Re: Combined Yorùbá characters with dot below and tonal diacritics

Philippe Verdy verdy_p at
Thu Apr 16 11:21:23 CDT 2015

2015-04-15 17:59 GMT+02:00 Doug Ewell <doug at>:

> Luis de la Orden <webalorixa at gmail dot com> wrote:
> > But with regards to the ALt-Gr, there it goes my innocence and feeling
> > of accomplishment :)), I had everything linked to the Alt-Gr key and
> > did exactly as Ilya said... MS Word is fine, but very specialised
> > software such as Photoshop are a pain as their power-user shortcuts
> > all use ALT-Gr indeed.
> It's true that some very popular software packages define their own
> Alt+key or Ctrl+Alt+key combinations, and keyboard layouts that use the
> same combinations (as AltGr+key) will conflict with them. I just annoyed
> a colleague the other day because my keyboard layout (John Cowan's
> delightful Moby Latin [1]) co-opts one of his favorite Visual Studio
> shortcuts; he tried to build a project and got U+2022 BULLET instead.
> But there are also a lot of keyboard layouts worldwide that do use AltGr
> keys. There are only so many keys on a standard keyboard, and if you're
> designing a layout and you've made all the tough choices and you still
> need to find room for more characters, you pretty much have to go to
> AltGr.
> It helps to educate users of such a keyboard layout, especially
> Americans, that the left and right Alt keys aren't the same. Americans
> tend not to expect this, because the standard U.S. keyboard doesn't use
> AltGr at all and the key isn't marked as such.

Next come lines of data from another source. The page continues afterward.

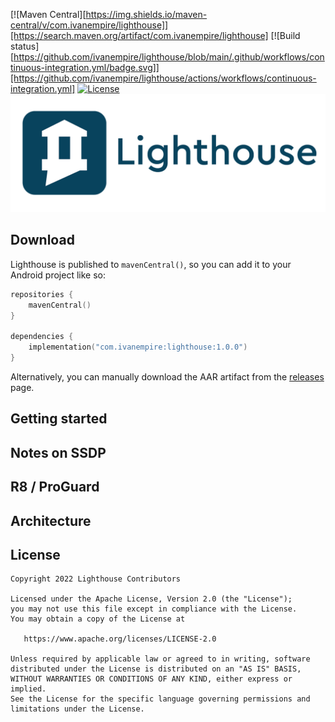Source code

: [![Maven Central][https://img.shields.io/maven-central/v/com.ivanempire/lighthouse]][https://search.maven.org/artifact/com.ivanempire/lighthouse]
[![Build status][https://github.com/ivanempire/lighthouse/blob/main/.github/workflows/continuous-integration.yml/badge.svg]][https://github.com/ivanempire/lighthouse/actions/workflows/continuous-integration.yml]
[![License](https://img.shields.io/github/license/ivanempire/lighthouse)](https://github.com/facebook/fresco/blob/main/LICENSE)
![Lighthouse banner](banner.png)

## Download
Lighthouse is published to `mavenCentral()`, so you can add it to your Android project like so:

```kotlin
repositories {
	mavenCentral()
}

dependencies {
	implementation("com.ivanempire:lighthouse:1.0.0")
}
```

Alternatively, you can manually download the AAR artifact from the [releases](https://github.com/ivanempire/lighthouse/releases) page.

## Getting started

## Notes on SSDP

## R8 / ProGuard

## Architecture

## License

    Copyright 2022 Lighthouse Contributors

    Licensed under the Apache License, Version 2.0 (the "License");
    you may not use this file except in compliance with the License.
    You may obtain a copy of the License at

       https://www.apache.org/licenses/LICENSE-2.0

    Unless required by applicable law or agreed to in writing, software
    distributed under the License is distributed on an "AS IS" BASIS,
    WITHOUT WARRANTIES OR CONDITIONS OF ANY KIND, either express or implied.
    See the License for the specific language governing permissions and
    limitations under the License.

Another candidate key for modifiers that you can use on PC keyboards is the
useless "NumLock" key on 101/102-keys keyboards (there's actually no need
to switch the working mode of the numeric keypad, given you have also a
separate set of keys for cursor movements, which remain active
independantly of the NumLock setting).

So this NumLock can be reused as another modifier (e.g. to support input in
Japanese without a physical Japanese keyboard). Of course this will not
work if your connected keyboard does not have a separate numpad but you
need to share it with cursor keys.

Some keyboard layouts also use ScrollLock for similar purpose (but this
function key is frequently not easy to access on notebooks where you
activate it by using the "Fn" key plus another function key. NumLock in
that case remains more accessible as it will remain under a single
keystroke. Several keyboard drivers (e.g. Logitech) have settings that
disable ScrollLock by default (or that recommend disabling it...), a good
sign that this function is useless in standard layouts, but more useful for
extended layouts (in that case don't disable it in the device control

Outside physical keyboards, for virtual touch keyboards there's no such
limitation, and these layouts can have much more freedom in how they will
switch their visible panels in various input modes. Many more facilities
can be integrated, including faciltiies specific to the application having
the input focus (they don't necessarily have to modify the virtual driver
of the OS, they can provide these faciltiies directly in their own
application UI, but the OS-provided virtual keyboard facility can provide a
space for such application-specific customizations of the touch panel). For
these virtual panels, even common modifiers like CapsLock, Shift, Control,
or Numlock are not productive, as the proposed lists of characters may be
arranged in very different groups or input modes and with more choice in
terms of geometry. However these applications providing custom UI should
propose clear mappings to other common input devices, including physical
keyboards and mouse or other pointing devices. These interfaces should also
not assume that alternate devices will be able to emulate a multitouch
capability (with multiple pointing positions on screen)

On touch interfaces, the "AltGr" modifier itself does not have any meaning.
It is more important for the layout to offer the best selections of
characters for the current language, and offer extended subsets with some
logical groupings that make sense for that language, but we are not limited
to just 2 or 3 "modifier" keys (for example long presses or clicks on a
basic virtual key can open a popup panel that contains dozens characters to
choose from, and contextual input can also predispose the most common or
most recent choice in some easy position without having to look for other
panels). Virtual onscreen keyboards (not necessarily on touch screens
because you may also point and click in them) are in fact acting more like
an IME than a traditional keyboard

These virtual keyboards are in fact true applications with a visual UI,
accessible with several other input devices: a tactile area, possibly
multitouch, pointing devices, physical keyboards, or other sensors. These
applications process all these inputs, present some selections, present the
result to be sent to other applications, and they will send these results
either by emulating standard keyboard events, or mouse events, or even
image captures, or clipboard contents to be pasted in other applications.
These IME can also be desigend to manage completely the content of an
external input control widget, becoming their standard text editor.